I'm just concerned why he'd feel the need to ask her. It doesn't seem right, of she were my dad then of course but he needs her approval?

BigBertha1 Tue 15-Mar-22 06:47:28

I just wouldn't get married and lose that independence ever again. If you have the smallest doubt which you have hence your post don't do it.

Carenza123 Tue 15-Mar-22 06:49:28

If your relationship is great - why bother to get married? You sound like an independent person. Jealousy rears its head with adult children, but then he has more to gain from marrying you. Don’t rush into anything.

Lucca Tue 15-Mar-22 07:05:48

All sounds rather off to me. Money seems tombe more important than anything else. ..to all of you.

VioletSky Tue 15-Mar-22 07:24:11

Maybe he is concerned because you don't seem to like his children and he wants to make sure everyones feelings are considered?

I'm not sure it's right for you to question him about visiting or spending time with them as he is a grown adult and they are his children.

It's such a shame this has spoiled the suprise too

eazybee Tue 15-Mar-22 07:55:32

It is the man who needs to run for the hills.
There is a very controlling element here:
why are you going?
are you giving them money?
I am the one with the house, (and they won't get it.)

FarNorth Tue 15-Mar-22 07:56:42

It sounds as if marriage wouldn't be a good idea anyway as you have this strange dynamic going on.

Both comments, yours about money and his about marrying, sound like you try to niggle each other.
If neither of you were joking, that's not good.

SuzieHi Tue 15-Mar-22 08:32:04

Sounds odd. Do you want to marry him? What difference would it make to you?
Maybe just best to stay as you are?

Poppyred Tue 15-Mar-22 08:33:06

I presume that you are old(sorry!) if on Gransnet, why bother getting married?

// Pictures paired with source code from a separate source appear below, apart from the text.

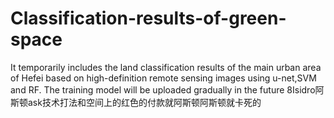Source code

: # Classification-results-of-green-space
It temporarily includes the land classification results of the main urban area of Hefei based on high-definition remote sensing images using u-net,SVM and RF. The training model will be uploaded gradually in the future
8Isidro阿斯顿ask技术打法和空间上的红色的付款就阿斯顿阿斯顿就卡死的
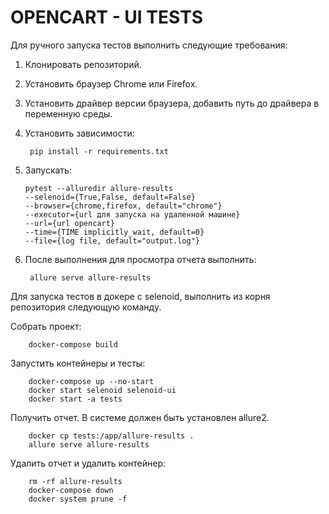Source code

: # OPENCART - UI TESTS 


Для ручного запуска тестов выполнить следующие требования:
1. Клонировать репозиторий.
2. Установить браузер Chrome или Firefox.
3. Установить драйвер версии браузера, добавить путь до драйвера в переменную среды.
4. Установить зависимости:

        pip install -r requirements.txt

5. Запускать:
 
       pytest --alluredir allure-results   
       --selenoid={True,False, default=False}
       --browser={chrome,firefox, default="chrome"}
       --executor={url для запуска на удаленной машине}
       --url={url opencart}
       --time={TIME implicitly_wait, default=0}
       --file={log file, default="output.log"}
6. После выполнения для просмотра отчета выполнить:

        allure serve allure-results
    
       
Для запуска тестов в докере c selenoid, выполнить из корня репозитория следующую команду.

Собрать проект:

        docker-compose build
Запустить контейнеры и тесты:

        docker-compose up --no-start 
        docker start selenoid selenoid-ui
        docker start -a tests 

Получить отчет. В системе должен быть установлен allure2.

        docker cp tests:/app/allure-results .
        allure serve allure-results
        
Удалить отчет и удалить контейнер:

        rm -rf allure-results
        docker-compose down
        docker system prune -f
        
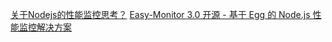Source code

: [关于Nodejs的性能监控思考？](https://www.zhihu.com/question/315261661/answer/637227670)
[Easy-Monitor 3.0 开源 - 基于 Egg 的 Node.js 性能监控解决方案](https://zhuanlan.zhihu.com/p/147576798)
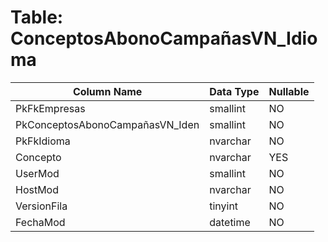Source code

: # Table: ConceptosAbonoCampañasVN_Idioma

| Column Name | Data Type | Nullable |
|-------------|-----------|----------|
| PkFkEmpresas | smallint | NO |
| PkConceptosAbonoCampañasVN_Iden | smallint | NO |
| PkFkIdioma | nvarchar | NO |
| Concepto | nvarchar | YES |
| UserMod | smallint | NO |
| HostMod | nvarchar | NO |
| VersionFila | tinyint | NO |
| FechaMod | datetime | NO |
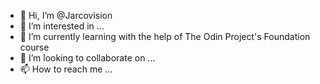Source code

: - 👋 Hi, I’m @Jarcovision
- 👀 I’m interested in ...
- 🌱 I’m currently learning with the help of The Odin Project's Foundation course
- 💞️ I’m looking to collaborate on ...
- 📫 How to reach me ...

<!---
Jarcovision/Jarcovision is a ✨ special ✨ repository because its `README.md` (this file) appears on your GitHub profile.
You can click the Preview link to take a look at your changes.
--->
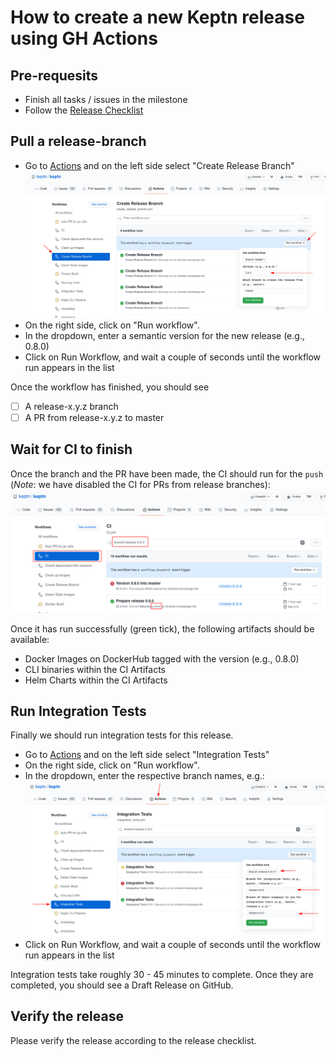# How to create a new Keptn release using GH Actions

## Pre-requesits

* Finish all tasks / issues in the milestone
* Follow the [Release Checklist](https://github.com/keptn/keptn/wiki/Release-Checklist)

## Pull a release-branch

* Go to [Actions](https://github.com/keptn/keptn/actions) and on the left side select "Create Release Branch"
  ![CreateReleaseBranch](assets/gh_action_create_release_branch.png "Create Release Branch")
* On the right side, click on "Run workflow".
* In the dropdown, enter a semantic version for the new release (e.g., 0.8.0)
* Click on Run Workflow, and wait a couple of seconds until the workflow run appears in the list

Once the workflow has finished, you should see

- [ ] A release-x.y.z branch
- [ ] A PR from release-x.y.z to master

## Wait for CI to finish

Once the branch and the PR have been made, the CI should run for the `push` (*Note*: we have disabled the CI for PRs from release branches):
![GHActionCIRun](assets/gh_action_ci_run.png "CI Run")

Once it has run successfully (green tick), the following artifacts should be available:

* Docker Images on DockerHub tagged with the version (e.g., 0.8.0)
* CLI binaries within the CI Artifacts
* Helm Charts within the CI Artifacts

## Run Integration Tests

Finally we should run integration tests for this release.

* Go to [Actions](https://github.com/keptn/keptn/actions) and on the left side select "Integration Tests"
* On the right side, click on "Run workflow".
* In the dropdown, enter the respective branch names, e.g.:
  ![GHActionIntegrationTests](assets/gh_action_Integration_tests.png "Integration Tests")
* Click on Run Workflow, and wait a couple of seconds until the workflow run appears in the list

Integration tests take roughly 30 - 45 minutes to complete. Once they are completed, you should see a Draft Release on GitHub.

## Verify the release

Please verify the release according to the release checklist.

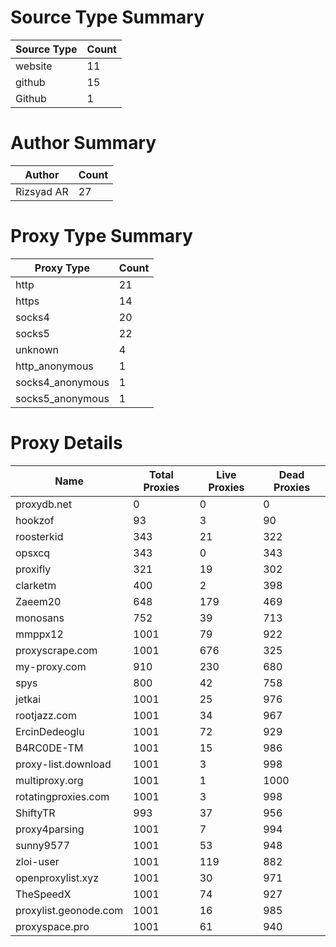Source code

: # Source Type Summary

| Source Type | Count |
|-------------|-------|
| website | 11 |
| github | 15 |
| Github | 1 |


# Author Summary

| Author | Count |
|--------|-------|
| Rizsyad AR | 27 |


# Proxy Type Summary

| Proxy Type | Count |
|------------|-------|
| http | 21 |
| https | 14 |
| socks4 | 20 |
| socks5 | 22 |
| unknown | 4 |
| http_anonymous | 1 |
| socks4_anonymous | 1 |
| socks5_anonymous | 1 |


# Proxy Details

| Name | Total Proxies | Live Proxies | Dead Proxies |
|------|---------------|--------------|---------------|
| proxydb.net | 0 | 0 | 0 |
| hookzof | 93 | 3 | 90 |
| roosterkid | 343 | 21 | 322 |
| opsxcq | 343 | 0 | 343 |
| proxifly | 321 | 19 | 302 |
| clarketm | 400 | 2 | 398 |
| Zaeem20 | 648 | 179 | 469 |
| monosans | 752 | 39 | 713 |
| mmppx12 | 1001 | 79 | 922 |
| proxyscrape.com | 1001 | 676 | 325 |
| my-proxy.com | 910 | 230 | 680 |
| spys | 800 | 42 | 758 |
| jetkai | 1001 | 25 | 976 |
| rootjazz.com | 1001 | 34 | 967 |
| ErcinDedeoglu | 1001 | 72 | 929 |
| B4RC0DE-TM | 1001 | 15 | 986 |
| proxy-list.download | 1001 | 3 | 998 |
| multiproxy.org | 1001 | 1 | 1000 |
| rotatingproxies.com | 1001 | 3 | 998 |
| ShiftyTR | 993 | 37 | 956 |
| proxy4parsing | 1001 | 7 | 994 |
| sunny9577 | 1001 | 53 | 948 |
| zloi-user | 1001 | 119 | 882 |
| openproxylist.xyz | 1001 | 30 | 971 |
| TheSpeedX | 1001 | 74 | 927 |
| proxylist.geonode.com | 1001 | 16 | 985 |
| proxyspace.pro | 1001 | 61 | 940 |

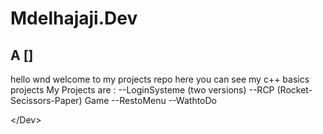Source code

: # Mdelhajaji.Dev
A []
---

hello wnd welcome to my projects repo
here you can see my c++ basics projects
My Projects are : 
--LoginSysteme (two versions)
--RCP (Rocket-Secissors-Paper) Game
--RestoMenu
--WathtoDo

<\/Dev>
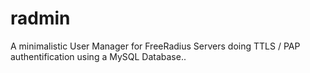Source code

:radmin
======

A minimalistic User Manager for FreeRadius Servers doing TTLS / PAP authentification using a MySQL Database..
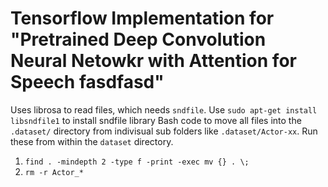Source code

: # Tensorflow Implementation for "Pretrained Deep Convolution  Neural Netowkr with Attention for Speech fasdfasd"

Uses librosa to read files, which needs `sndfile`. Use `sudo apt-get install libsndfile1` to install sndfile library
Bash code to move all files into the `.dataset/` directory from indivisual sub folders like `.dataset/Actor-xx`. Run these from within the `dataset` directory.
1. `find . -mindepth 2 -type f -print -exec mv {} . \;`  
2. `rm -r Actor_*`  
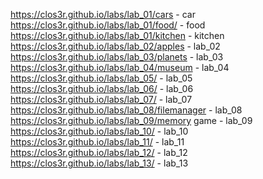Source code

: https://clos3r.github.io/labs/lab_01/cars - car
https://clos3r.github.io/labs/lab_01/food/ - food
https://clos3r.github.io/labs/lab_01/kitchen - kitchen
https://clos3r.github.io/labs/lab_02/apples - lab_02
https://clos3r.github.io/labs/lab_03/planets - lab_03
https://clos3r.github.io/labs/lab_04/museum - lab_04
https://clos3r.github.io/labs/lab_05/ - lab_05
https://clos3r.github.io/labs/lab_06/ - lab_06
https://clos3r.github.io/labs/lab_07/ - lab_07
https://clos3r.github.io/labs/lab_08/filemanager - lab_08
https://clos3r.github.io/labs/lab_09/memory game - lab_09
https://clos3r.github.io/labs/lab_10/ - lab_10
https://clos3r.github.io/labs/lab_11/ - lab_11
https://clos3r.github.io/labs/lab_12/ - lab_12
https://clos3r.github.io/labs/lab_13/ - lab_13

Stay as you are if you’re happy, less to lose and clear up if it doesn’t work out.

JaneJudge Tue 15-Mar-22 08:35:53

Lucca

All sounds rather off to me. Money seems tombe more important than anything else. ..to all of you.

that was exactly how I was reading it confused

Yammy Tue 15-Mar-22 09:02:29

Message deleted by Gransnet. Here's a link to our Talk guidelines.

Sago Tue 15-Mar-22 09:03:19

Ffoxglove Are you jealous of your partners relationship with his daughter?
Why would you object to him giving his children money?

Chewbacca Tue 15-Mar-22 09:12:26

Hit and run

Sparklefizz Tue 15-Mar-22 10:38:48

Actually Ffoxglove, I think you need to protect yourself financially.... speaking as someone who has come unstuck in the past. Don't marry, stay as you are with your independence.

Yogamum Tue 15-Mar-22 12:49:15

I would not have taken that to him going to ask permission but rather to let his daughter know in person, particularly if her mother is deceased.

I too find it very odd and indicative of a controlling issue if you’re querying if he’s giving his daughter money. Provided he’s not in debt to you, what does it matter to you if he gives his daughter money? That’s not your business.

Callistemon21 Tue 15-Mar-22 13:10:44

BlueBelle

If you’re wise you ll keep quiet, sounds like a joke either on his part ….or even yours

Are you a new poster Ffoxglove I know there is another poster Foxglove77 but I haven’t come across you before ?

I particularly noticed your username Ffoxglove and it intrigued me because the Welsh equivalent of foxglove is spelt with a double Ff!

I think it's rather nice of him to mention it to his daughter first - not asking permission of course but just being considerate.
What he says about asking them if it's ok sounds jokey

If he's that considerate with you too then he could be a keeper.

ps It's up to him if he wants to give his DD some money, I wouldn't ask that if your finances are separate.